Tuvieran o no responsabilidad los galeses, lo cierto es que la queja del general Villegas sí tuvo consecuencias en el desarrollo de la guerra; implicó un endurecimiento de la prohibición de “venta de armas de guerra y municiones a los indios” y el inicio de una severa campaña de confiscaciones.
Ello dificultaría notablemente el escaso tráfico de armas que existía en aquel tiempo y del cual se valían los lonkos rebeldes.
Sí, hubo armas de fuego en manos de guerreros mapuche. Y en ambos lados del Wallmapu. Pero en absoluto fue la norma.
Tal como en la Colonia, el ataque de madrugada, la clásica emboscada de siglos, el golpear y replegarse, fue la principal arma de los weichafe en aquellos años de avance militar winka.
Como en los tiempos de Leftraru, la guerra de guerrillas fue el último recurso de un pueblo cuya independencia debía morir con honor, fieles a una tradición militar de cuatro siglos.
Zeballos, el cronista militar ya citado, no duda en elogiar esta bravura, casi suicida, de las fuerzas mapuche.
“A los trescientos años los araucanos continúan en armas con virilidad asombrosa”, escribe. “Abrumados por todos los recursos que el arte de la guerra ha desplegado prodigiosamente en su contra, oponen ellos sus pechos indomables”, subraya admirado.

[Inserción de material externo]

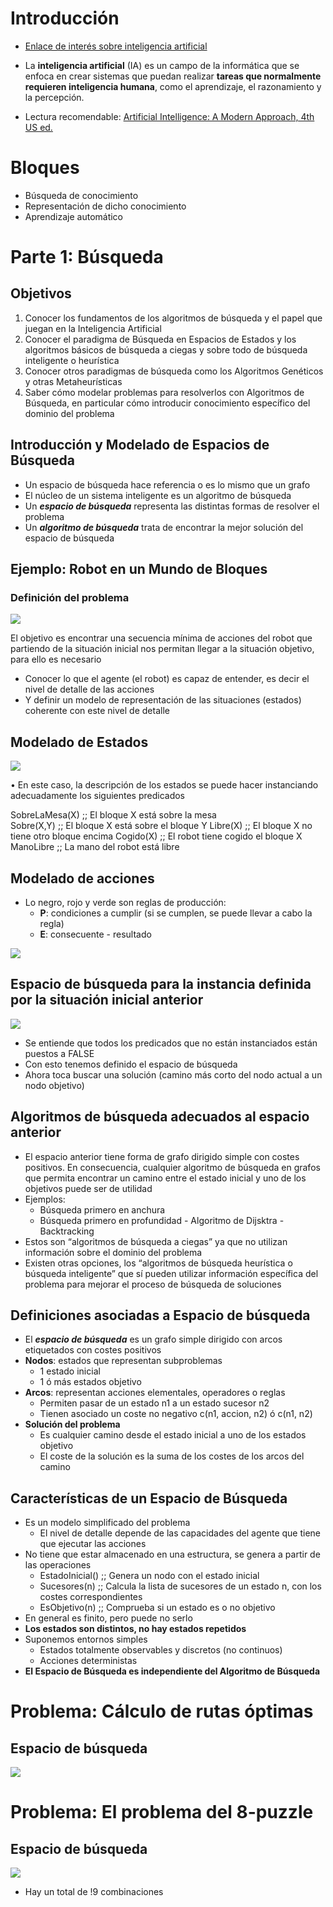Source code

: # Introducción

- [Enlace de interés sobre inteligencia artificial](https://planderecuperacion.gob.es/noticias/que-es-inteligencia-artificial-ia-prtr)

- La **inteligencia artificial** (IA) es un campo de la informática que se enfoca en crear sistemas que puedan realizar **tareas que normalmente requieren inteligencia humana**, como el aprendizaje, el razonamiento y la percepción.
- Lectura recomendable: [Artificial Intelligence: A Modern Approach, 4th US ed.](https://aima.cs.berkeley.edu/)

# Bloques

- Búsqueda de conocimiento
- Representación de dicho conocimiento
- Aprendizaje automático

# Parte 1: Búsqueda

## Objetivos

1. Conocer los fundamentos de los algoritmos de búsqueda y el papel que juegan en la Inteligencia Artificial
2. Conocer el paradigma de Búsqueda en Espacios de Estados y los algoritmos básicos de búsqueda a ciegas y sobre todo de búsqueda inteligente o heurística
3. Conocer otros paradigmas de búsqueda como los Algoritmos Genéticos y otras Metaheurísticas
4. Saber cómo modelar problemas para resolverlos con Algoritmos de Búsqueda, en particular cómo introducir conocimiento específico del dominio del problema

## Introducción y Modelado de Espacios de Búsqueda

- Un espacio de búsqueda hace referencia o es lo mismo que un grafo
- El núcleo de un sistema inteligente es un algoritmo de búsqueda
- Un ***espacio de búsqueda*** representa las distintas formas de resolver el problema
- Un ***algoritmo de búsqueda*** trata de encontrar la mejor solución del espacio de búsqueda

## Ejemplo: Robot en un Mundo de Bloques

### Definición del problema

![](img/Pasted%20image%2020230911185326.png)

El objetivo es encontrar una secuencia mínima de acciones del robot que partiendo de la situación inicial nos permitan llegar a la situación objetivo, para ello es necesario
- Conocer lo que el agente (el robot) es capaz de entender, es decir el nivel de detalle de las acciones  
- Y definir un modelo de representación de las situaciones (estados) coherente con este nivel de detalle

## Modelado de Estados

![](img/Pasted%20image%2020230911185620.png)

• En este caso, la descripción de los estados se puede hacer instanciando adecuadamente los siguientes predicados

SobreLaMesa(X) ;; El bloque X está sobre la mesa  
Sobre(X,Y) ;; El bloque X está sobre el bloque Y 
Libre(X) ;; El bloque X no tiene otro bloque encima
Cogido(X)  ;; El robot tiene cogido el bloque X
ManoLibre ;; La mano del robot está libre

## Modelado de acciones

- Lo negro, rojo y verde son reglas de producción:
	- **P**: condiciones a cumplir (si se cumplen, se puede llevar a cabo la regla)
	- **E**: consecuente - resultado

![](img/Pasted%20image%2020230911185907.png)

## Espacio de búsqueda para la instancia definida por la situación inicial anterior

![](img/Pasted%20image%2020230911190204.png)

- Se entiende que todos los predicados que no están instanciados están puestos a FALSE
- Con esto tenemos definido el espacio de búsqueda
- Ahora toca buscar una solución (camino más corto del nodo actual a un nodo objetivo)

## Algoritmos de búsqueda adecuados al espacio anterior

- El espacio anterior tiene forma de grafo dirigido simple con costes positivos. En consecuencia, cualquier algoritmo de búsqueda en grafos que permita encontrar un camino entre el estado inicial y uno de los objetivos puede ser de utilidad
- Ejemplos:
    -  Búsqueda primero en anchura 
    -  Búsqueda primero en profundidad
    - Algoritmo de Dijsktra - Backtracking
- Estos son “algoritmos de búsqueda a ciegas” ya que no utilizan información sobre el dominio del problema
- Existen otras opciones, los “algoritmos de búsqueda heurística o búsqueda inteligente” que sí pueden utilizar información específica del problema para mejorar el proceso de búsqueda de soluciones

## Definiciones asociadas a Espacio de búsqueda

- El ***espacio de búsqueda*** es un grafo simple dirigido con arcos etiquetados con costes positivos
- **Nodos**: estados que representan subproblemas
    - 1 estado inicial
    - 1 ó más estados objetivo
- **Arcos**: representan acciones elementales, operadores o reglas
    - Permiten pasar de un estado n1 a un estado sucesor n2
    - Tienen asociado un coste no negativo c(n1, accion, n2) ó c(n1, n2)
- **Solución del problema**
    - Es cualquier camino desde el estado inicial a uno de los estados objetivo
    - El coste de la solución es la suma de los costes de los arcos del camino

## Características de un Espacio de Búsqueda

- Es un modelo simplificado del problema  
	- El nivel de detalle depende de las capacidades del agente que tiene que ejecutar las acciones
- No tiene que estar almacenado en una estructura, se genera a partir de las operaciones
	- EstadoInicial() ;; Genera un nodo con el estado inicial  
	- Sucesores(n) ;; Calcula la lista de sucesores de un estado n, con los costes correspondientes
	- EsObjetivo(n)  ;; Comprueba si un estado es o no objetivo
- En general es finito, pero puede no serlo
- **Los estados son distintos, no hay estados repetidos**
- Suponemos entornos simples
    - Estados totalmente observables y discretos (no continuos)
    - Acciones deterministas
- **El Espacio de Búsqueda es independiente del Algoritmo de Búsqueda**


# Problema: Cálculo de rutas óptimas

## Espacio de búsqueda

![](img/Pasted%20image%2020230911191637.png)

# Problema: El problema del 8-puzzle

## Espacio de búsqueda

![](img/Pasted%20image%2020230911192003.png)
  
- Hay un total de !9 combinaciones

Lo destaca también el historiador José Bengoa.
Los pueblos son grandes y sus culturas perduran quizás en la medida que son capaces de asaltar el cielo. La grandeza surge muchas veces de la capacidad de un pueblo para realizar actos imposibles. Los mapuche sabían perfectamente que iban a perder y que la mayoría de ellos moriría en esta insurrección general; sin embargo, el hecho tenía un sentido ritual histórico insoslayable […] Hasta el 5 de noviembre de 1881 los mapuche hicieron valer su historia, su cultura independiente, su capacidad centenaria de mantenerse como pueblo (Bengoa, 1983:297).
Cuatro años antes, en 1877, mismo camino habían tomado los últimos guerreros samurái liderados por el legendario Saigo Takamori al enfrentarse en Shiroyama al moderno ejército imperial japonés; fueron masacrados con ráfagas de ametralladoras Gatling y eficientes cañones Krupp de montaña.
En Takamori se inspira el personaje de Katsumoto Moritsugu, protagonista central de El último samurái (2003), película de Warner Bros. Pictures que relata la histórica rebelión de Satsuma y que tiene a un soberbio Ken Watanabe en el rol principal.
En el exitoso filme, el capitán estadounidense Nathan Algren, personaje que interpreta Tom Cruise y que es un atormentado veterano de las Guerras Indias del oeste, viaja a Japón para entrenar al ejército imperial y hacer frente a la insurrección que algunos nobles llevan a cabo contra una revolución cultural que —advierten al emperador— amenaza las tradiciones niponas.
Tras una batalla inicial, las tropas de Algren son derrotadas y él cae prisionero del líder rebelde, Katsumoto, un prestigioso samurái que también desea aprender las tácticas de la guerra moderna. Tiempo más tarde, después de que Algren aprende a su vez las técnicas samurái y se une a sus captores, llegará la batalla final contra el ejército del emperador, que es en definitiva quien triunfa.
Sin embargo, los samuráis alcanzan la gloria muriendo en una carga imposible y su propio líder se hace el seppuku, el ritual de suicidio por desentrañamiento, provocando tal admiración que sus adversarios le rinden honores en el propio campo de batalla.
Aquel fue, en clave hollywoodesca, el rito final de aquella otra honorable casta de guerreros tradicionales.